Se o ano de 2018 foi tumultuado para os Agentes Comunitários de Saúde (ACS) e Agentes de Combate a Endemias (ACE) – entre vetos e derrubada de vetos, portarias e revogação de portarias –, 2019 pode não ficar muito atrás e já apresenta seus desafios. No dia 13 de março, a Confederação Nacional de Municípios (CNM), ajuizou uma Ação Direta de Inconstitucionalidade (ADI 6103) no Supremo Tribunal Federal (STF) para questionar a Lei 13.595/2018, conhecida como Lei Ruth Brilhante, que redefiniu atribuições, nível de qualificação e condições de trabalho da categoria. Enquanto os municípios opõem-se ao “desmedido ônus financeiro”, focando principalmente no reajuste do piso salarial previsto na lei , Luis Cláudio Celestino, presidente da Federação Nacional de Agentes Comunitários de Saúde e de Combate às Endemias (Fenasce) traz notícias sobre crise à vista no repasse do Governo Federal para o piso salarial dos agentes, efetivado desde janeiro: “O Ministério da Saúde diz que ‘fez das tripas coração’ para honrar o reajuste até agora. E, de fato, está honrando. Mas daí tiramos uma conclusão: se estão com dificuldade para bancar o reajuste do piso, imagine como será para as outras pautas?”. Em entrevista ao Portal EPSJV/Fiocruz, Celestino aponta ainda como prioridade para a Federação a disseminação da formação técnica presencial para ACS e ACE (“É o nosso futuro”) e a conscientização dos líderes sobre lutas mais amplas, como os riscos trazidos pela Emenda Constitucional 95/16, que congela os gastos públicos em 20 anos, e pela Reforma da previdência. “A EC da morte prejudica os investimentos na saúde e, consequentemente, a ação profissional dos agentes (...) A previdência que está aí pra ser apresentada também prejudica todos nós, ninguém está imune. Enquanto isso, a maioria dos ACE e ACS do país acha que somente brigar pelo piso é importante, então essa conscientização é urgente”, diz.
Beatriz Mota - EPSJV/Fiocruz | 21/03/2019 14h21 - Atualizado em 01/07/2022 09h44

A ação da Confederação Nacional de Municípios alega que as alterações trazidas pela Lei nº 13.708/2018 “impuseram o pagamento de um novo valor de piso salarial para os Agentes Comunitários de Saúde e Agentes de Combate à Endemias produzindo, com isso, um desmedido ônus financeiro aos municípios, além de violar de forma flagrante a autonomia municipal e por conseguinte o pacto federativo ao impor aos governos locais suportar nos seus quadros de cargos, uma categoria profissional cujos salários e características de admissibilidade destoam por inteiro das regras básicas estabelecidas para os demais servidores”. Como a Fenasce recebe esta informação? Há embasamento legal na alegação da confederação de que o ônus financeiro fica para os municípios?
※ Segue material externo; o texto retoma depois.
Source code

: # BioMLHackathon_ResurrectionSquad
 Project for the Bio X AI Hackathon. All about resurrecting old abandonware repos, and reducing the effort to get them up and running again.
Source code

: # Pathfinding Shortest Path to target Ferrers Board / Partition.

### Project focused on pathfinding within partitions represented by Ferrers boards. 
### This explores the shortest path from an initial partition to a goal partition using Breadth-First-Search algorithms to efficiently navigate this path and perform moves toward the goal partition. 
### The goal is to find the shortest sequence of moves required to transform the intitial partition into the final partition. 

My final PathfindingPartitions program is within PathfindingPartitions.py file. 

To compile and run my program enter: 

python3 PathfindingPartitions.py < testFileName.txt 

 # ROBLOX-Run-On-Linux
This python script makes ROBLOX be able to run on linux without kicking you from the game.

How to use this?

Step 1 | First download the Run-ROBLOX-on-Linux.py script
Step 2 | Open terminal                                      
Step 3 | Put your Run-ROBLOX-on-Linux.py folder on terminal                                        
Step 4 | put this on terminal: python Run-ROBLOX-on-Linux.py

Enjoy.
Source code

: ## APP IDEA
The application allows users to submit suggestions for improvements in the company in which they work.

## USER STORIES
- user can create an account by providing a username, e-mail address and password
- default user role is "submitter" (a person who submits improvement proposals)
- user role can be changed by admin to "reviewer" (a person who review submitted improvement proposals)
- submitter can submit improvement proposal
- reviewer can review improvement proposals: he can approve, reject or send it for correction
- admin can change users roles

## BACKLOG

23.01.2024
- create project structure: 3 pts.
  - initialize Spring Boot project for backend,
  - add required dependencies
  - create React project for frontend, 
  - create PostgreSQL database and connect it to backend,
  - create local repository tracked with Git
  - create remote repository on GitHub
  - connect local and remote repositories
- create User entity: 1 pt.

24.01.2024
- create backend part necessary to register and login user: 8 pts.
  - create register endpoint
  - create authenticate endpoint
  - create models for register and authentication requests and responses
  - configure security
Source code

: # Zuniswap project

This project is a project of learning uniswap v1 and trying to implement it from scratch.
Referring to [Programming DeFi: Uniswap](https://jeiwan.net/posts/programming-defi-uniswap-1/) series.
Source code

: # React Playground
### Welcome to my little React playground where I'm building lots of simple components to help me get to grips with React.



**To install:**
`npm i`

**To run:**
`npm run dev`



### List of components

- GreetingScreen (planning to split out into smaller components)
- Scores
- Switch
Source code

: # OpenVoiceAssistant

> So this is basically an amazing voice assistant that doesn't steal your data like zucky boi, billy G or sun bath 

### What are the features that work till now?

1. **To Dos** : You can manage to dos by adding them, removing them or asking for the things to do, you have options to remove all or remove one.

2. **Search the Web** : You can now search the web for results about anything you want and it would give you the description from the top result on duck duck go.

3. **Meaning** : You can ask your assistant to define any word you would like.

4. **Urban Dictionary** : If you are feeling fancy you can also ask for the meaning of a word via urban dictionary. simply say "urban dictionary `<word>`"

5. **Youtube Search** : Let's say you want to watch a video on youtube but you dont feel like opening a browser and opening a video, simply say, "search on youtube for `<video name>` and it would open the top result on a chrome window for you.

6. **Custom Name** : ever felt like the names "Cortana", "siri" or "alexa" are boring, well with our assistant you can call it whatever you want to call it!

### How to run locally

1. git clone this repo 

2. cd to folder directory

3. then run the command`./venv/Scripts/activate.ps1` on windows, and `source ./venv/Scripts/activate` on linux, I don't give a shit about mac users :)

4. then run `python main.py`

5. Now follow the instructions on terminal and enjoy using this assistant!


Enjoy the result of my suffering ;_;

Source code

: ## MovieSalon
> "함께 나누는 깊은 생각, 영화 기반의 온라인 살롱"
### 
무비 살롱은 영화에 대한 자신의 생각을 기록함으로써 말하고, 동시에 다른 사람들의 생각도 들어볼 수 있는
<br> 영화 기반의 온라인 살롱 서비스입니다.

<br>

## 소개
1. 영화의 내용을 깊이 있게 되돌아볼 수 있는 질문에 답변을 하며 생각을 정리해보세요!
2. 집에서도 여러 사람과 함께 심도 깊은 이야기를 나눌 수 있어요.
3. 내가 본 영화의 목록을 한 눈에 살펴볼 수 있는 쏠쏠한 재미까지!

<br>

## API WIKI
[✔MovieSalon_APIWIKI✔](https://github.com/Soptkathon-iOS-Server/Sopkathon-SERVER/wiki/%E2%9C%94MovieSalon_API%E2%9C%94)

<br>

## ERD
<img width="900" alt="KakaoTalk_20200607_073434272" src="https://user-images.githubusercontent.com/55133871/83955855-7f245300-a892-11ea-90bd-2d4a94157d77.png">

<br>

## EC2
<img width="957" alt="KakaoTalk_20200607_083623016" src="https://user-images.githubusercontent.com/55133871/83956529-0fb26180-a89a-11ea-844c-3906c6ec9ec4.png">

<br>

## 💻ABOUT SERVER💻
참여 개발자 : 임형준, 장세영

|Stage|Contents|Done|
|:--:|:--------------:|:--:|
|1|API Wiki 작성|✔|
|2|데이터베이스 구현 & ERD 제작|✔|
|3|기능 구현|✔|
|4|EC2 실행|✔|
Quando houve a aprovação do registro do piso salarial nacional dos agentes de saúde e dos agentes de endemias (em 2018), a CNM já sinalizou, em reunião conosco, que iria ingressar no STF com uma ação. Nós achamos, inclusive, que estava até demorando... Não é novidade essa tentativa de tentar atrapalhar um reajuste que é legal e digno para a categoria, uma vez que estávamos desde 2014 sem nenhum aumento.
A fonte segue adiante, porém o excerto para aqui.